Conventionally, low volume and mid-volume copiers and image input terminals utilize moving scanning carriages to scan an image, These moving scanning carriages usually include an illumination device like a fluorescent lamp. These scanning carriages are moved across an image by a cable system during the scanning process. Such a prior art scanning carriage system is illustrated in FIG. 1. This scanning system is commonly called a half rate/full rate scanning system.
In FIG. 1, a motor 1 in conjunction with a belt 3 is used to drive a capstan 5. Capstan 5 has a plurality of cable windings around it such that when the capstan 5 is rotated, certain cable strands are pulled onto the capstan and other cable strands are released from the capstan. As illustrated in FIG. 1, two sets of cables 11 and 13 are used to move a lamp carriage 17 and a mirror carriage 19 having corner mirrors 21 positioned thereon.

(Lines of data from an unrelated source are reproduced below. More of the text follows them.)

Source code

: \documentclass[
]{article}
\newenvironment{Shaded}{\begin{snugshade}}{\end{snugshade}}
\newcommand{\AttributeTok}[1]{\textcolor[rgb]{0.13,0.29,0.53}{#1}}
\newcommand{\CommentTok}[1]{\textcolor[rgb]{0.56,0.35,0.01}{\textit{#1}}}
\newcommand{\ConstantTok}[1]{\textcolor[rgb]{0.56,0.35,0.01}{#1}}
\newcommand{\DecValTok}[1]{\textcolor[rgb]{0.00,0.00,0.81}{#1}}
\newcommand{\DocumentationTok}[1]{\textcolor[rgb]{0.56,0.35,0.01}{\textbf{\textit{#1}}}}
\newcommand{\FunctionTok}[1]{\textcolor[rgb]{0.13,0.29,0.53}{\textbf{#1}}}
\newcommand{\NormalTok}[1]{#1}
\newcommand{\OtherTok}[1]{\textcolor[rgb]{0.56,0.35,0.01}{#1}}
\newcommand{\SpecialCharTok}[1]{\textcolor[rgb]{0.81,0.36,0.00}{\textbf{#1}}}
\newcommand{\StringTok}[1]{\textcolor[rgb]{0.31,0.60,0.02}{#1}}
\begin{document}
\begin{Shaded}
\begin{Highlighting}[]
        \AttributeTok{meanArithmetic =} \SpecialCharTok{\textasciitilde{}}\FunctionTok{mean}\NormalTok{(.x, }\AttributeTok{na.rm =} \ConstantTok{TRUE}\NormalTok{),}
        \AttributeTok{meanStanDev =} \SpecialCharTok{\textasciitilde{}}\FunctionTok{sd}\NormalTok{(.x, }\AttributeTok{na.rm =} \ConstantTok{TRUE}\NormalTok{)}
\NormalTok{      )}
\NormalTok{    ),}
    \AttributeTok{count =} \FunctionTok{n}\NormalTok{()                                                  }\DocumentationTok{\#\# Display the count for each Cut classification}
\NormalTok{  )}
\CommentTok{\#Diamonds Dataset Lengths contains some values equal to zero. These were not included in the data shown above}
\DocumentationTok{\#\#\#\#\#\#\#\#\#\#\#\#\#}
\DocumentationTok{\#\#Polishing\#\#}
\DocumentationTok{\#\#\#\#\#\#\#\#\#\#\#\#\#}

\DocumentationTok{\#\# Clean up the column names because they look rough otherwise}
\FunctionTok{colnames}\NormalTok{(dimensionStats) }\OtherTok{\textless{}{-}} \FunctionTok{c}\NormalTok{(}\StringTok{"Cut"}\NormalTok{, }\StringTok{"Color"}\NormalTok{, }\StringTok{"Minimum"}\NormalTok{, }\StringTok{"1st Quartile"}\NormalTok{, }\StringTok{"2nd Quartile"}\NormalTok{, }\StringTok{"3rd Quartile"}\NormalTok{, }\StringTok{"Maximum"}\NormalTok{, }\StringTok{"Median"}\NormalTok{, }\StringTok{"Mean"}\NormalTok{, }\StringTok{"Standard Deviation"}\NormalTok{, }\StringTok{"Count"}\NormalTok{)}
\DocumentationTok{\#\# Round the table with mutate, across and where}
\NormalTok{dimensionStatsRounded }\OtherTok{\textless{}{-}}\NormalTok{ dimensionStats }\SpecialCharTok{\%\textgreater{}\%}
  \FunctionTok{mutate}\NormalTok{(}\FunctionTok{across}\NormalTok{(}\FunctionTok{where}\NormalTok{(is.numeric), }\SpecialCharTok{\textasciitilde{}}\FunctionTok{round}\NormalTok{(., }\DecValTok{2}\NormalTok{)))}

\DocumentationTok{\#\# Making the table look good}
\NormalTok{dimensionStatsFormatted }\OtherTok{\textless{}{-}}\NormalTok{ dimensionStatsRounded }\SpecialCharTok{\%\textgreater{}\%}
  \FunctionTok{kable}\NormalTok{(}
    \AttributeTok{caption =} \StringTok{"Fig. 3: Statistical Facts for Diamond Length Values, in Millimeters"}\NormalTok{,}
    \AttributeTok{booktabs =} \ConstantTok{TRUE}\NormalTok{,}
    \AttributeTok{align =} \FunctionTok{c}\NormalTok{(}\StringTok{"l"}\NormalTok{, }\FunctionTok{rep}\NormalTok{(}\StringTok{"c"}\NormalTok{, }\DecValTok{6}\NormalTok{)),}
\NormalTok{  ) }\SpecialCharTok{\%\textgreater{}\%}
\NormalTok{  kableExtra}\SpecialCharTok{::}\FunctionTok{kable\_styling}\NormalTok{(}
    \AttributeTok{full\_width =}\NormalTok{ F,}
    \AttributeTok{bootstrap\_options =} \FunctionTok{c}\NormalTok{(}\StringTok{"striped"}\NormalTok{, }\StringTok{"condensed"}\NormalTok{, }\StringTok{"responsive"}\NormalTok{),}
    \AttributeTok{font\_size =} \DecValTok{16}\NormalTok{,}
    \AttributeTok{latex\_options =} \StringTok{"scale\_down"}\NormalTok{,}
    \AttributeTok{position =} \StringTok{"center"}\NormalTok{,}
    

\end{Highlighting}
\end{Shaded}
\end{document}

Cable 11 is connected to the frame 9 by anchor 10. The cable 11 is then wrapped around pulley (roller) 57 and connected to the lamp carriage 17 through clamp 28. From clamp 28, cable 11 is wrapped around pulleys (rollers) 51 and 50 before being wrapped around capstan 5. The remaining portion of cable 11 wraps around pulleys (rollers) 55, 60, 58, and 59 before being connected to spring 8. Spring 8 is connected to the frame 9 by anchor 6. Cable 11 is connected to the mirror carriage 19 at pulleys (rollers) 57 and 58.
Cable 13 is connected to the frame 9 by anchor 2. The cable 13 is then wrapped around pulley (roller) 52 and connected to the lamp carriage 17 through clamp 27. From clamp 27, cable 13 is wrapped around pulley (roller) 50 before being wrapped around capstan 5. The remaining portion of cable 13 wraps around pulleys (rollers) 54, 53, and 56 before being connected to spring 4. Spring 4 is connected to the frame 9 by anchor 6. Cable 13 is connected to the mirror carriage 19 at pulleys (rollers) 52 and 53.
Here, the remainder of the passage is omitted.